ACTIVITY
Lines in which "Created" appears should be pulled from the data below.

--*--

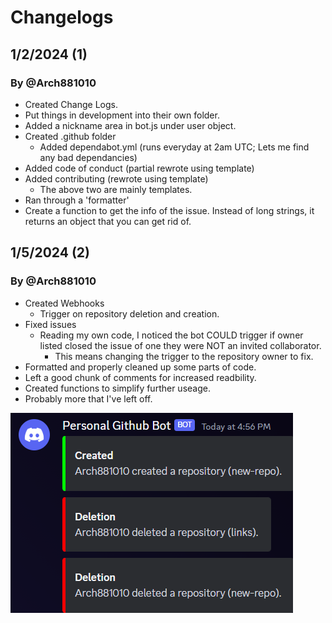 # Changelogs

## 1/2/2024 (1)

### By @Arch881010

- Created Change Logs.
- Put things in development into their own folder.
- Added a nickname area in bot.js under user object.
- Created .github folder
  - Added dependabot.yml (runs everyday at 2am UTC; Lets me find any bad dependancies)
- Added code of conduct (partial rewrote using template)
- Added contributing (rewrote using template)
  - The above two are mainly templates.
- Ran through a 'formatter'
- Create a function to get the info of the issue. Instead of long strings, it returns an object that you can get rid of.

## 1/5/2024 (2)

### By @Arch881010

- Created Webhooks
  - Trigger on repository deletion and creation.
- Fixed issues
  - Reading my own code, I noticed the bot COULD trigger if owner listed closed the issue of one they were NOT an invited collaborator. 
    - This means changing the trigger to the repository owner to fix.
- Formatted and properly cleaned up some parts of code.
- Left a good chunk of comments for increased readbility.
- Created functions to simplify further useage.
- Probably more that I've left off.

![Working Webhook](webhook.png)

--*--

RESULT OF THIS EXERCISE
- Created Change Logs.
- Created .github folder
- Created Webhooks
- Created functions to simplify further useage.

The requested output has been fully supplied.